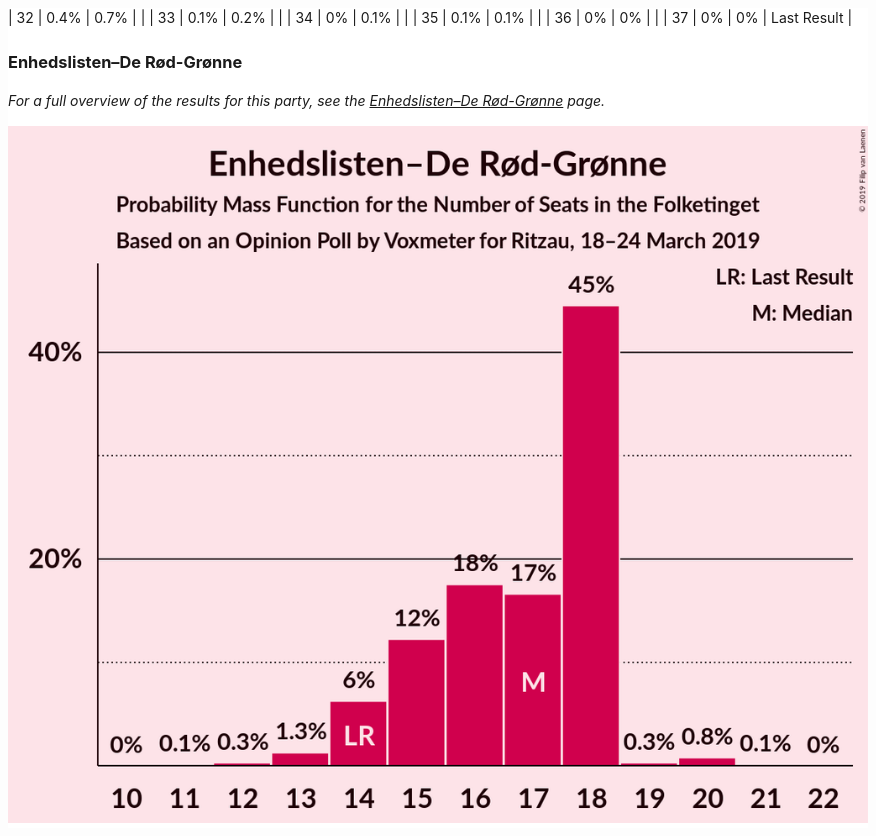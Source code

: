 | 32 | 0.4% | 0.7% |  |
| 33 | 0.1% | 0.2% |  |
| 34 | 0% | 0.1% |  |
| 35 | 0.1% | 0.1% |  |
| 36 | 0% | 0% |  |
| 37 | 0% | 0% | Last Result |

### Enhedslisten–De Rød-Grønne

*For a full overview of the results for this party, see the [Enhedslisten–De Rød-Grønne](party-enhedslisten–derød-grønne.html) page.*

![Graph with seats probability mass function not yet produced](2019-03-24-Voxmeter-seats-pmf-enhedslisten–derød-grønne.png "Seats Probability Mass Function")
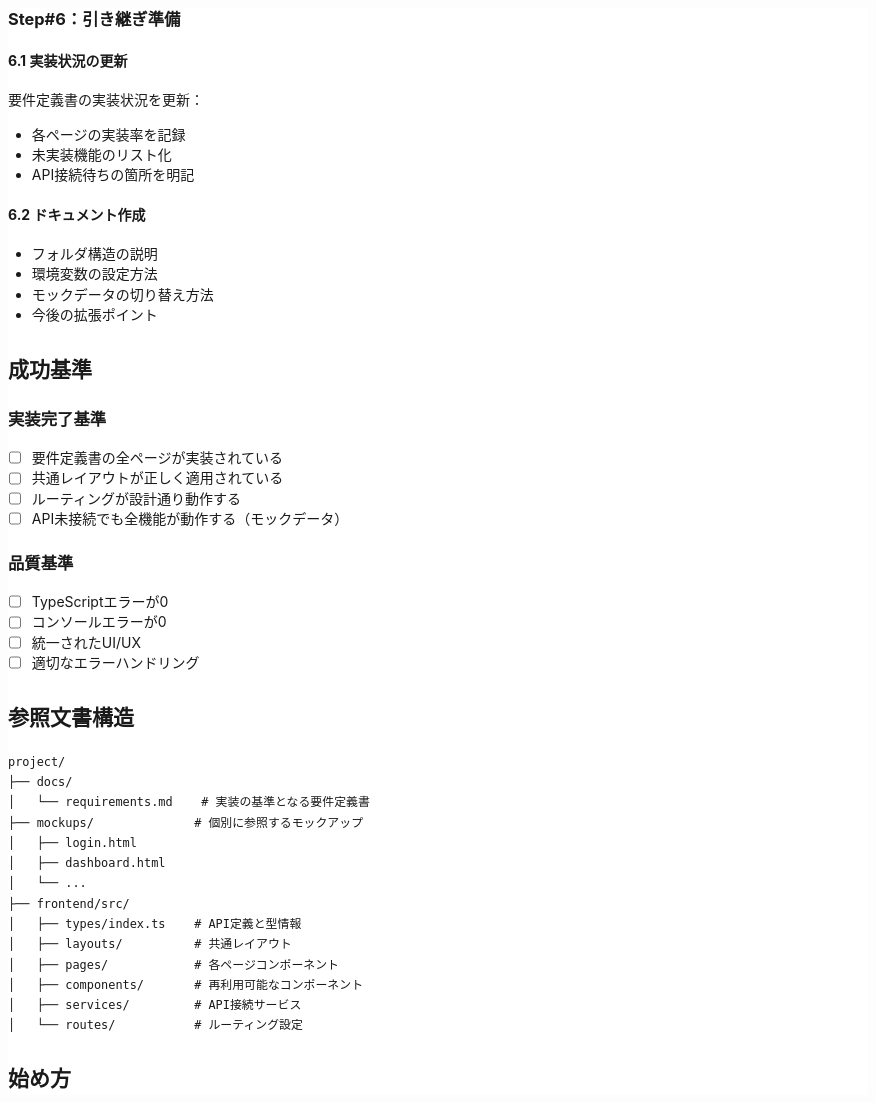 ### Step#6：引き継ぎ準備

#### 6.1 実装状況の更新

要件定義書の実装状況を更新：
- 各ページの実装率を記録
- 未実装機能のリスト化
- API接続待ちの箇所を明記

#### 6.2 ドキュメント作成

- フォルダ構造の説明
- 環境変数の設定方法
- モックデータの切り替え方法
- 今後の拡張ポイント

## 成功基準

### 実装完了基準
- [ ] 要件定義書の全ページが実装されている
- [ ] 共通レイアウトが正しく適用されている
- [ ] ルーティングが設計通り動作する
- [ ] API未接続でも全機能が動作する（モックデータ）

### 品質基準
- [ ] TypeScriptエラーが0
- [ ] コンソールエラーが0
- [ ] 統一されたUI/UX
- [ ] 適切なエラーハンドリング

## 参照文書構造

```
project/
├── docs/
│   └── requirements.md    # 実装の基準となる要件定義書
├── mockups/              # 個別に参照するモックアップ
│   ├── login.html
│   ├── dashboard.html
│   └── ...
├── frontend/src/
│   ├── types/index.ts    # API定義と型情報
│   ├── layouts/          # 共通レイアウト
│   ├── pages/            # 各ページコンポーネント
│   ├── components/       # 再利用可能なコンポーネント
│   ├── services/         # API接続サービス
│   └── routes/           # ルーティング設定
```

## 始め方
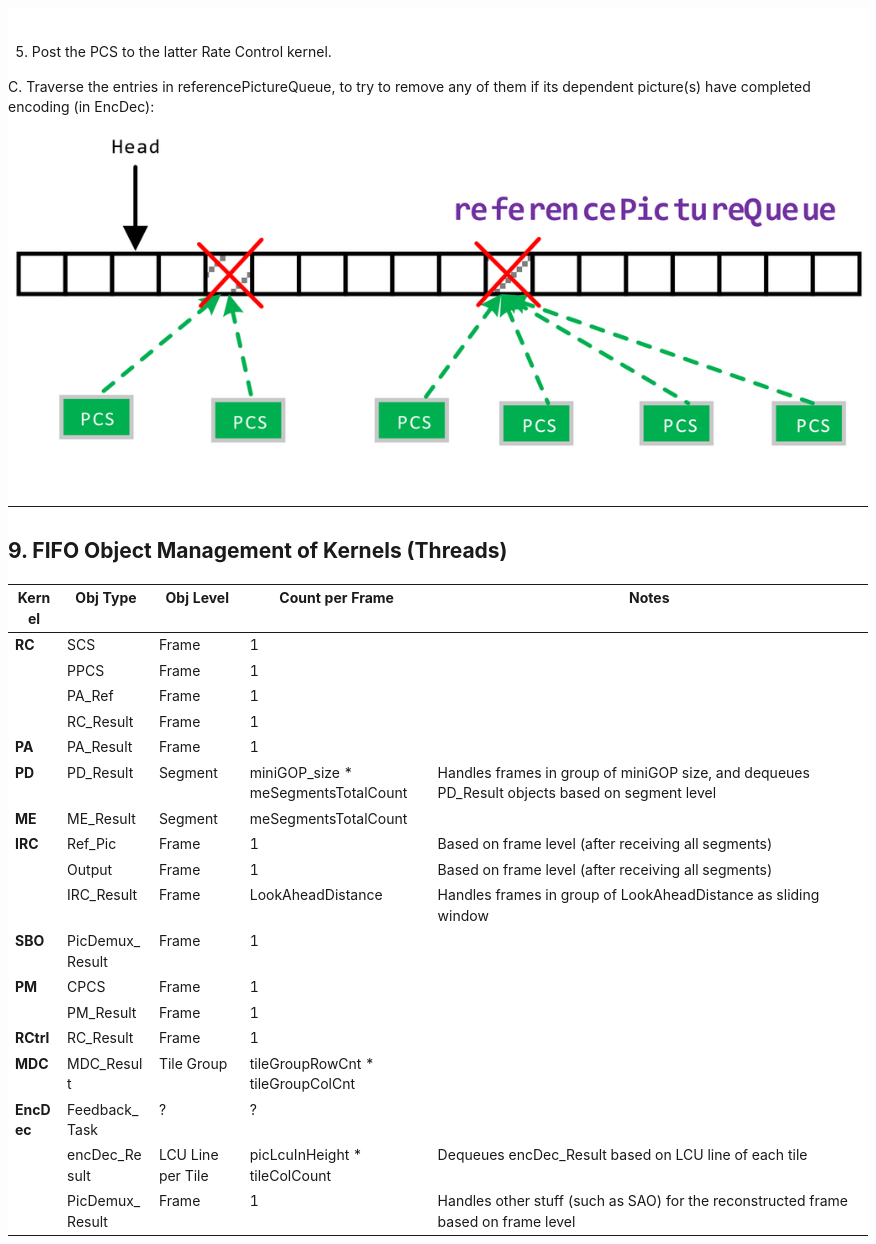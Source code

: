 <br>

5. Post the PCS to the latter Rate Control kernel.

C.  Traverse the entries in referencePictureQueue, to try to remove any of them if its dependent picture(s) have completed encoding (in EncDec):

![alt](graphs/8_4_c.png)

<br>

---

## 9. FIFO Object Management of Kernels (Threads)


  | **Kernel** | **Obj Type**   |   **Obj Level** | **Count per Frame**  |  **Notes** |
  | --- | --- | --- | --- | --- |
  | **RC**    |  SCS             |   Frame         |  1          |            |
  |           |  PPCS            |   Frame         |  1          |            |
  |           |  PA\_Ref         |   Frame         |  1          |            |
  |           |  RC\_Result      |   Frame         |  1          |            |
  | **PA**    |  PA\_Result      |   Frame         |  1          |            |
  | **PD**    |  PD\_Result      |   Segment       |  miniGOP\_size * meSegmentsTotalCount | Handles frames in group of miniGOP size, and dequeues PD\_Result objects based on segment level |
  | **ME**    |  ME\_Result      |   Segment       |  meSegmentsTotalCount   |
  | **IRC**   |  Ref\_Pic        |   Frame         |  1          | Based on frame level (after receiving all segments) |
  |           |  Output          |   Frame         |  1          | Based on frame level (after receiving all segments) |
  |           |  IRC\_Result     |   Frame         |  LookAheadDistance | Handles frames in group of LookAheadDistance as sliding window |
  | **SBO**   |  PicDemux\_Result|   Frame         |  1          |            |
  | **PM**    |   CPCS           |   Frame         |  1          |            |
  |           |  PM\_Result      |   Frame         |  1          |            |
  | **RCtrl** |  RC\_Result      |   Frame         |  1          |            |
  | **MDC**   |  MDC\_Result     |   Tile Group    |  tileGroupRowCnt * tileGroupColCnt | |
  | **EncDec**|  Feedback\_Task  |   ?             |  ?          |            |
  |           |  encDec\_Result  |   LCU Line per Tile |  picLcuInHeight * tileColCount | Dequeues encDec\_Result based on LCU line of each tile |
  |           |  PicDemux\_Result|   Frame         |  1          | Handles other stuff (such as SAO) for the reconstructed frame based on frame level |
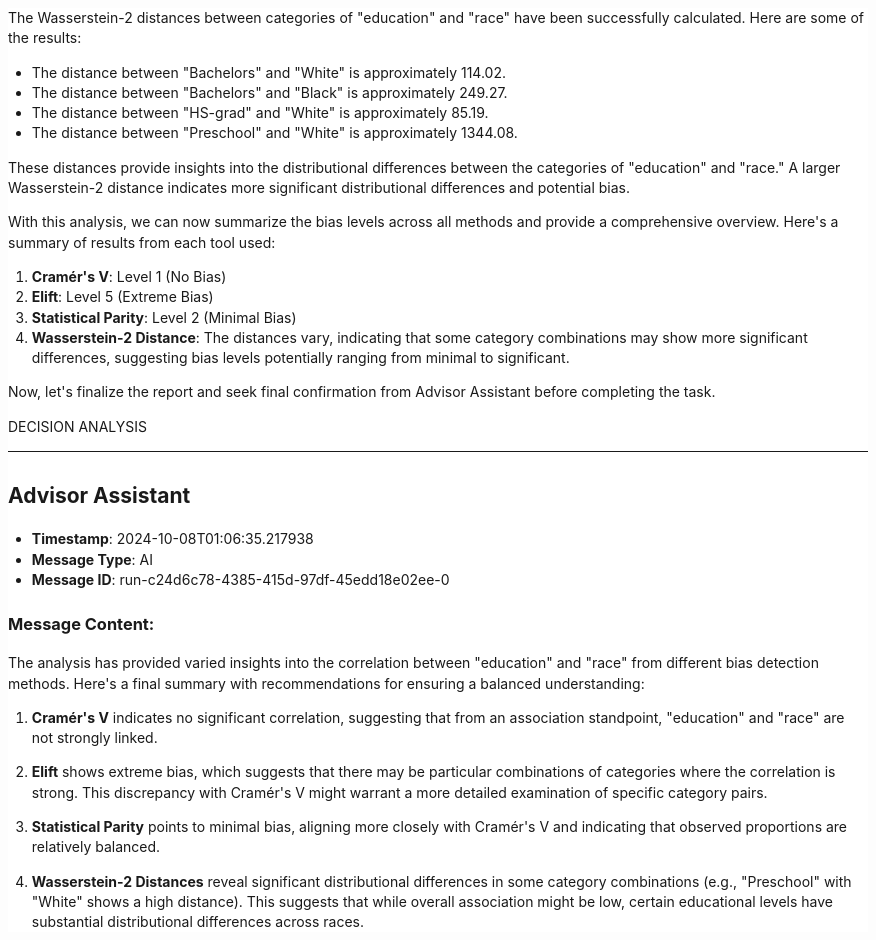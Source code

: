 The Wasserstein-2 distances between categories of "education" and "race" have been successfully calculated. Here are some of the results:

- The distance between "Bachelors" and "White" is approximately 114.02.
- The distance between "Bachelors" and "Black" is approximately 249.27.
- The distance between "HS-grad" and "White" is approximately 85.19.
- The distance between "Preschool" and "White" is approximately 1344.08.

These distances provide insights into the distributional differences between the categories of "education" and "race." A larger Wasserstein-2 distance indicates more significant distributional differences and potential bias.

With this analysis, we can now summarize the bias levels across all methods and provide a comprehensive overview. Here's a summary of results from each tool used:

1. **Cramér's V**: Level 1 (No Bias)
2. **Elift**: Level 5 (Extreme Bias)
3. **Statistical Parity**: Level 2 (Minimal Bias)
4. **Wasserstein-2 Distance**: The distances vary, indicating that some category combinations may show more significant differences, suggesting bias levels potentially ranging from minimal to significant.

Now, let's finalize the report and seek final confirmation from Advisor Assistant before completing the task.

DECISION ANALYSIS


---

## Advisor Assistant
- **Timestamp**: 2024-10-08T01:06:35.217938
- **Message Type**: AI
- **Message ID**: run-c24d6c78-4385-415d-97df-45edd18e02ee-0

### Message Content:

The analysis has provided varied insights into the correlation between "education" and "race" from different bias detection methods. Here's a final summary with recommendations for ensuring a balanced understanding:

1. **Cramér's V** indicates no significant correlation, suggesting that from an association standpoint, "education" and "race" are not strongly linked.

2. **Elift** shows extreme bias, which suggests that there may be particular combinations of categories where the correlation is strong. This discrepancy with Cramér's V might warrant a more detailed examination of specific category pairs.

3. **Statistical Parity** points to minimal bias, aligning more closely with Cramér's V and indicating that observed proportions are relatively balanced.

4. **Wasserstein-2 Distances** reveal significant distributional differences in some category combinations (e.g., "Preschool" with "White" shows a high distance). This suggests that while overall association might be low, certain educational levels have substantial distributional differences across races.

==*==

# WORK ORDER
Pictures excluded, repeat the records exactly from their opening line through the line containing "a full overview".

# YOUR SOLUTION
Source code

: | 32 | 0.4% | 0.7% |  |
| 33 | 0.1% | 0.2% |  |
| 34 | 0% | 0.1% |  |
| 35 | 0.1% | 0.1% |  |
| 36 | 0% | 0% |  |
| 37 | 0% | 0% | Last Result |

### Enhedslisten–De Rød-Grønne

*For a full overview of the results for this party, see the [Enhedslisten–De Rød-Grønne](party-enhedslisten–derød-grønne.html) page.*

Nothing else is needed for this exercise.